*** SUPPLIED DATA ***
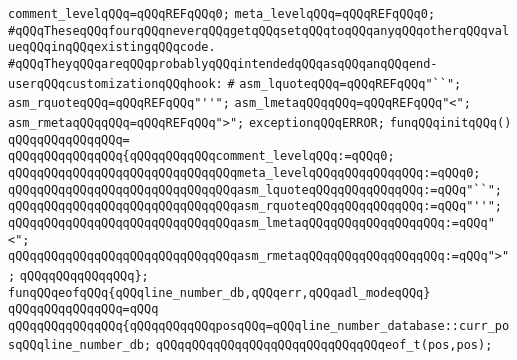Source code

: \newline
\verb|comment_levelqQQq=qQQqREFqQQq0;|\newline
\verb|meta_levelqQQq=qQQqREFqQQq0;|\newline
\newline
\verb|#qQQqTheseqQQqfourqQQqneverqQQqgetqQQqsetqQQqtoqQQqanyqQQqotherqQQqvalueqQQqinqQQqexistingqQQqcode.|\newline
\verb|#qQQqTheyqQQqareqQQqprobablyqQQqintendedqQQqasqQQqanqQQqend-userqQQqcustomizationqQQqhook:|\newline
\verb|#|\newline
\verb|asm_lquoteqQQq=qQQqREFqQQq"``";|\newline
\verb|asm_rquoteqQQq=qQQqREFqQQq"''";|\newline
\verb|asm_lmetaqQQqqQQq=qQQqREFqQQq"<";|\newline
\verb|asm_rmetaqQQqqQQq=qQQqREFqQQq">";|\newline
\newline
\verb|exceptionqQQqERROR;|\newline
\newline
\verb|funqQQqinitqQQq()|\newline
\verb|qQQqqQQqqQQqqQQq=|\newline
\verb|qQQqqQQqqQQqqQQq{qQQqqQQqqQQqcomment_levelqQQq:=qQQq0;|\newline
\verb|qQQqqQQqqQQqqQQqqQQqqQQqqQQqqQQqmeta_levelqQQqqQQqqQQqqQQq:=qQQq0;|\newline
\verb|qQQqqQQqqQQqqQQqqQQqqQQqqQQqqQQqasm_lquoteqQQqqQQqqQQqqQQq:=qQQq"``";|\newline
\verb|qQQqqQQqqQQqqQQqqQQqqQQqqQQqqQQqasm_rquoteqQQqqQQqqQQqqQQq:=qQQq"''";|\newline
\verb|qQQqqQQqqQQqqQQqqQQqqQQqqQQqqQQqasm_lmetaqQQqqQQqqQQqqQQqqQQq:=qQQq"<";|\newline
\verb|qQQqqQQqqQQqqQQqqQQqqQQqqQQqqQQqasm_rmetaqQQqqQQqqQQqqQQqqQQq:=qQQq">";|\newline
\verb|qQQqqQQqqQQqqQQq};|\newline
\newline
\verb|funqQQqeofqQQq{qQQqline_number_db,qQQqerr,qQQqadl_modeqQQq}|\newline
\verb|qQQqqQQqqQQqqQQq=qQQq|\newline
\verb|qQQqqQQqqQQqqQQq{qQQqqQQqqQQqposqQQq=qQQqline_number_database::curr_posqQQqline_number_db;|\newline
\newline
\verb|qQQqqQQqqQQqqQQqqQQqqQQqqQQqqQQqeof_t(pos,pos);|\newline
*** End of SUPPLIED DATA ***
▸ ASSIGNED TASK
Whenever images occur above, omit them and retype each line exactly as it stands.

▸ TASK OUTPUT
Source code

: \newline
\verb|comment_levelqQQq=qQQqREFqQQq0;|\newline
\verb|meta_levelqQQq=qQQqREFqQQq0;|\newline
\newline
\verb|#qQQqTheseqQQqfourqQQqneverqQQqgetqQQqsetqQQqtoqQQqanyqQQqotherqQQqvalueqQQqinqQQqexistingqQQqcode.|\newline
\verb|#qQQqTheyqQQqareqQQqprobablyqQQqintendedqQQqasqQQqanqQQqend-userqQQqcustomizationqQQqhook:|\newline
\verb|#|\newline
\verb|asm_lquoteqQQq=qQQqREFqQQq"``";|\newline
\verb|asm_rquoteqQQq=qQQqREFqQQq"''";|\newline
\verb|asm_lmetaqQQqqQQq=qQQqREFqQQq"<";|\newline
\verb|asm_rmetaqQQqqQQq=qQQqREFqQQq">";|\newline
\newline
\verb|exceptionqQQqERROR;|\newline
\newline
\verb|funqQQqinitqQQq()|\newline
\verb|qQQqqQQqqQQqqQQq=|\newline
\verb|qQQqqQQqqQQqqQQq{qQQqqQQqqQQqcomment_levelqQQq:=qQQq0;|\newline
\verb|qQQqqQQqqQQqqQQqqQQqqQQqqQQqqQQqmeta_levelqQQqqQQqqQQqqQQq:=qQQq0;|\newline
\verb|qQQqqQQqqQQqqQQqqQQqqQQqqQQqqQQqasm_lquoteqQQqqQQqqQQqqQQq:=qQQq"``";|\newline
\verb|qQQqqQQqqQQqqQQqqQQqqQQqqQQqqQQqasm_rquoteqQQqqQQqqQQqqQQq:=qQQq"''";|\newline
\verb|qQQqqQQqqQQqqQQqqQQqqQQqqQQqqQQqasm_lmetaqQQqqQQqqQQqqQQqqQQq:=qQQq"<";|\newline
\verb|qQQqqQQqqQQqqQQqqQQqqQQqqQQqqQQqasm_rmetaqQQqqQQqqQQqqQQqqQQq:=qQQq">";|\newline
\verb|qQQqqQQqqQQqqQQq};|\newline
\newline
\verb|funqQQqeofqQQq{qQQqline_number_db,qQQqerr,qQQqadl_modeqQQq}|\newline
\verb|qQQqqQQqqQQqqQQq=qQQq|\newline
\verb|qQQqqQQqqQQqqQQq{qQQqqQQqqQQqposqQQq=qQQqline_number_database::curr_posqQQqline_number_db;|\newline
\newline
\verb|qQQqqQQqqQQqqQQqqQQqqQQqqQQqqQQqeof_t(pos,pos);|\newline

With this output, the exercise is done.